When I reflect on my life in the 1990s and my introduction and early fascination with computers at that time, it wasn't about any of that. It wasn't like I had some obligation to crack open a two-inch thick software manual and learn the nuances of MS-DOS because I wanted to increase my salary; I was a nerdy 10-year-old kid who just thought it was freaking cool. I just wanted to figure out whatever I had to so that I could play video games and get them working on my primitive 386 PC, with all 256 colours of chunky pixels and PC speaker bleeps and bloops that PCs of that era could muster.

I loved playing video games back then, and I'm sure that's a path that many people took that ultimately led to them embarking on a career in technology. But when I really think deeply about it all, it's just that there was a certain feeling that I had. The feeling that an exciting revolution was a moment away. We could be entertained, we could be captivated, and it seemed like something big was happening. We'd read magazines showing us that the next revolution in technology was afoot, and, in hindsight, they weren't wrong. It was amazing—year after year, we'd see huge jumps in what computers could do. One year we'd have PC speaker beeps, the next we'd have pulse-code-modulated audio with CD-quality sound. We'd double the resolution of computers, get Windows 95 bringing a full-blown GUI to all our software, be able to download any song we wanted as MP3 files on Napster, and we'd see huge increases in the amount of RAM and the complexity of software from one month to the next.
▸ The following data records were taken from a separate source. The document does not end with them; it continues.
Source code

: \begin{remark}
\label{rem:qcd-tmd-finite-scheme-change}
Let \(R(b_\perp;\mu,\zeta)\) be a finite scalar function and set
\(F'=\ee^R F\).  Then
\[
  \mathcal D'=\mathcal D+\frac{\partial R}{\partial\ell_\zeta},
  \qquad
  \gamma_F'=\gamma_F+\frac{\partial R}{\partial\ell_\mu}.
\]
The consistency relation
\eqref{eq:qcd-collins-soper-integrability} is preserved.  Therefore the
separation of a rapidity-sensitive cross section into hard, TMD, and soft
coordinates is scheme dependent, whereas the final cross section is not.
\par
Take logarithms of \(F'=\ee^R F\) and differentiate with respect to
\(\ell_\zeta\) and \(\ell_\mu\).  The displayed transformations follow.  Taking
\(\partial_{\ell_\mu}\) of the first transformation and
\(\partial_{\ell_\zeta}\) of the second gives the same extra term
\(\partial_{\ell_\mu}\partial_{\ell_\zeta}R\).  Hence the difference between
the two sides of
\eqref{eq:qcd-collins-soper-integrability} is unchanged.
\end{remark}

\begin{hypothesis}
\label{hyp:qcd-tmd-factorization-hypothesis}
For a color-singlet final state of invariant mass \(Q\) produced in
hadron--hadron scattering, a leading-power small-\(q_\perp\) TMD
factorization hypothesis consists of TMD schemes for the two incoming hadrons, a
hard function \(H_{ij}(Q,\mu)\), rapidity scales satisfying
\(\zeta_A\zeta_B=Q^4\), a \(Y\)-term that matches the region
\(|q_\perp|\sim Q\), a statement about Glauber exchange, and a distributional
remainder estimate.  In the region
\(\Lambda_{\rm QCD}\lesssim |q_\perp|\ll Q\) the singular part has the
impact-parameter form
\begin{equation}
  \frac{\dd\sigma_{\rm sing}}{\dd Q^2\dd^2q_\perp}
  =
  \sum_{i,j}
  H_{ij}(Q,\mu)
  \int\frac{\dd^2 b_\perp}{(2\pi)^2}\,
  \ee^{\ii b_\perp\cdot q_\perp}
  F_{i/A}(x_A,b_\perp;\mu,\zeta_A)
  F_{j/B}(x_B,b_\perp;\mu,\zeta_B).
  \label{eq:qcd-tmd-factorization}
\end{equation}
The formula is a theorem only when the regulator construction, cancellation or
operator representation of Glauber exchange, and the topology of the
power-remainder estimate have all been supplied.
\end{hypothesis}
In a sense, this is all still true today, and I love following the rapid advancement of technology just as much as any geek, but sometimes I wonder if, growing up, getting into the tech industry, and becoming a "professional", I've lost that sense of wonder and that incredibly feeling of discovery that I had as a child that kept me intrigued and fascinated and that made me want to learn how to code. The passion that led me to spend hours writing custom versions of autoexec.bat and config.sys for boot disks as a kid who could barely even type, let alone program a computer.

Over the course of my career as a developer, I've spent weeks of 12-hour days coding to build software that helps employees get their work done, and I loved that stuff — I love making tools that help people become productive, and love how computers can enable that stuff. And the thought occurred to me that, while there's nothing wrong with any of that, what if we just put some of that passion and effort into creating something that makes people feel. As much as shaving a few minutes of people's day-to-day work is a noble cause, maybe software can make people feel a certain way that is kind of amazing. Just make an experience that is cool to watch, engages people, captivates minds, and inspires them to want to dive into a whole other world just because it is intriguing and cool.

I think a lot about how I could take my personal projects to that level; not just by making something that is well-engineered, and that follows best practice. Not just something that uses the programming language du jour... but something that is an experience that creates a feeling of amazement and a sense of wonder in the next generation of engineers and leaders and creators who will craft the future of this world.